**AIM OF THE EXERCISE**
Whenever a line below holds the word "works", copy that line.

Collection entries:
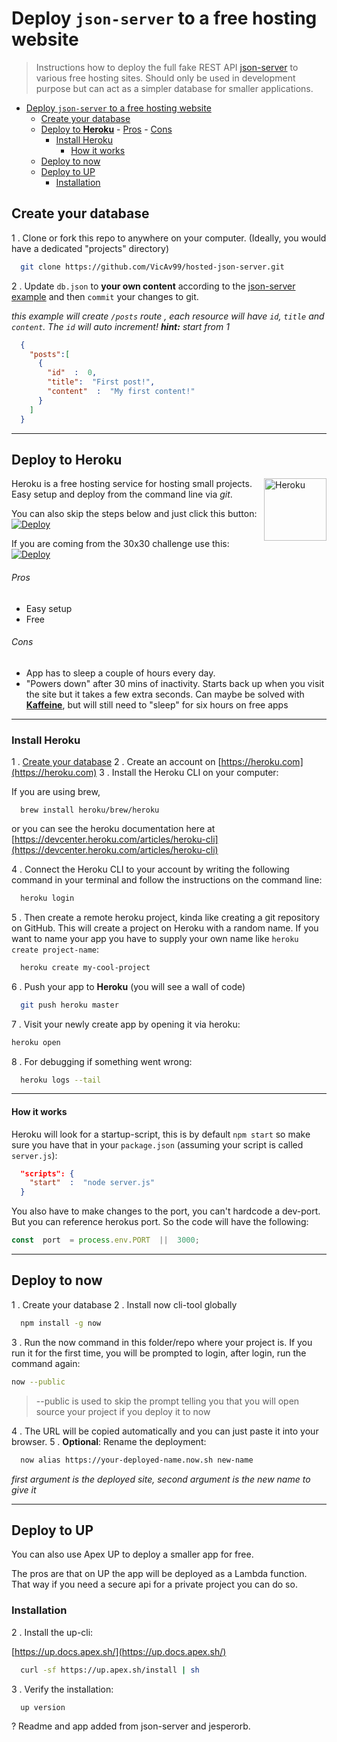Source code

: # Deploy `json-server` to a free hosting website

> Instructions how to deploy the full fake REST API [json-server](https://github.com/typicode/json-server) to various free hosting sites. Should only be used in development purpose but can act as a simpler database for smaller applications.

- [Deploy `json-server` to a free hosting website](#deploy-json-server-to-a-free-hosting-website)
  - [Create your database](#create-your-database)
  - [Deploy to **Heroku**](#deploy-to-heroku)
          - [Pros](#pros)
          - [Cons](#cons)
    - [Install Heroku](#install-heroku)
      - [How it works](#how-it-works)
  - [Deploy to now](#deploy-to-now)
  - [Deploy to UP](#deploy-to-up)
    - [Installation](#installation)

## Create your database

1 . Clone or fork this repo to anywhere on your computer.
(Ideally, you would have a dedicated "projects" directory)

```bash
  git clone https://github.com/VicAv99/hosted-json-server.git
```

2 . Update `db.json` to **your own content** according to the [json-server example](https://github.com/typicode/json-server#example) and then `commit` your changes to git.

_this example will create `/posts` route , each resource will have `id`, `title` and `content`. The `id` will auto increment! **hint:** start from 1_

```json
  {
    "posts":[
      {
        "id"  :  0,
        "title":  "First post!",
        "content"  :  "My first content!"
      }
    ]
  }
```

---

## Deploy to **Heroku**

<img  align="right"  width="100px"  height="auto"  src="https://cdn.worldvectorlogo.com/logos/heroku.svg"  alt="Heroku">

Heroku is a free hosting service for hosting small projects. Easy setup and deploy from the command line via _git_.

You can also skip the steps below and just click this button: [![Deploy](https://www.herokucdn.com/deploy/button.svg)](https://heroku.com/deploy?template=https://github.com/VicAv99/hosted-json-server)

If you are coming from the 30x30 challenge use this: [![Deploy](https://www.herokucdn.com/deploy/button.svg)](https://heroku.com/deploy?template=https://github.com/VicAv99/hosted-json-server/tree/api-30x30)

###### Pros

- Easy setup
- Free

###### Cons

- App has to sleep a couple of hours every day.
- "Powers down" after 30 mins of inactivity. Starts back up when you visit the site but it takes a few extra seconds. Can maybe be solved with [**Kaffeine**](http://kaffeine.herokuapp.com/), but will still need to "sleep" for six hours on free apps

---

### Install Heroku

1 . [Create your database](#create-your-database)
2 . Create an account on [https://heroku.com](https://heroku.com)
3 . Install the Heroku CLI on your computer:

If you are using brew,

```term
  brew install heroku/brew/heroku
```

or you can see the heroku documentation here at [https://devcenter.heroku.com/articles/heroku-cli](https://devcenter.heroku.com/articles/heroku-cli)

4 . Connect the Heroku CLI to your account by writing the following command in your terminal and follow the instructions on the command line:

```bash
  heroku login
```

5 . Then create a remote heroku project, kinda like creating a git repository on GitHub. This will create a project on Heroku with a random name. If you want to name your app you have to supply your own name like `heroku create project-name`:

```bash
  heroku create my-cool-project
```

6 . Push your app to __Heroku__ (you will see a wall of code)

```bash
  git push heroku master
```

7 . Visit your newly create app by opening it via heroku:

```bash
heroku open
```

8 . For debugging if something went wrong:

```bash
  heroku logs --tail
```

---

#### How it works

Heroku will look for a startup-script, this is by default `npm start` so make sure you have that in your `package.json` (assuming your script is called `server.js`):

```json
  "scripts": {
    "start"  :  "node server.js"
  }
```

You also have to make changes to the port, you can't hardcode a dev-port. But you can reference herokus port. So the code will have the following:

```js
const  port  = process.env.PORT  ||  3000;
```

---

## Deploy to now

1 . Create your database
2 . Install now cli-tool globally

```bash
  npm install -g now
```

3 . Run the now command in this folder/repo where your project is. If you run it for the first time, you will be prompted to login, after login, run the command again:

```bash
now --public
```

> --public is used to skip the prompt telling you that you will open source your project if you deploy it to now

4 . The URL will be copied automatically and you can just paste it into your browser.
5 . **Optional**: Rename the deployment:

```bash
  now alias https://your-deployed-name.now.sh new-name
```

_first argument is the deployed site, second argument is the new name to give it_

---

## Deploy to UP

You can also use Apex UP to deploy a smaller app for free.

The pros are that on UP the app will be deployed as a Lambda function. That way if you need a secure api for a private project you can do so.

### Installation

2 . Install the up-cli:

[https://up.docs.apex.sh/](https://up.docs.apex.sh/)

```bash
  curl -sf https://up.apex.sh/install | sh
```

3 . Verify the installation:

```bash
  up version
```

? Readme and app added from json-server and jesperorb.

**RESPONSE BOX**
      - [How it works](#how-it-works)
#### How it works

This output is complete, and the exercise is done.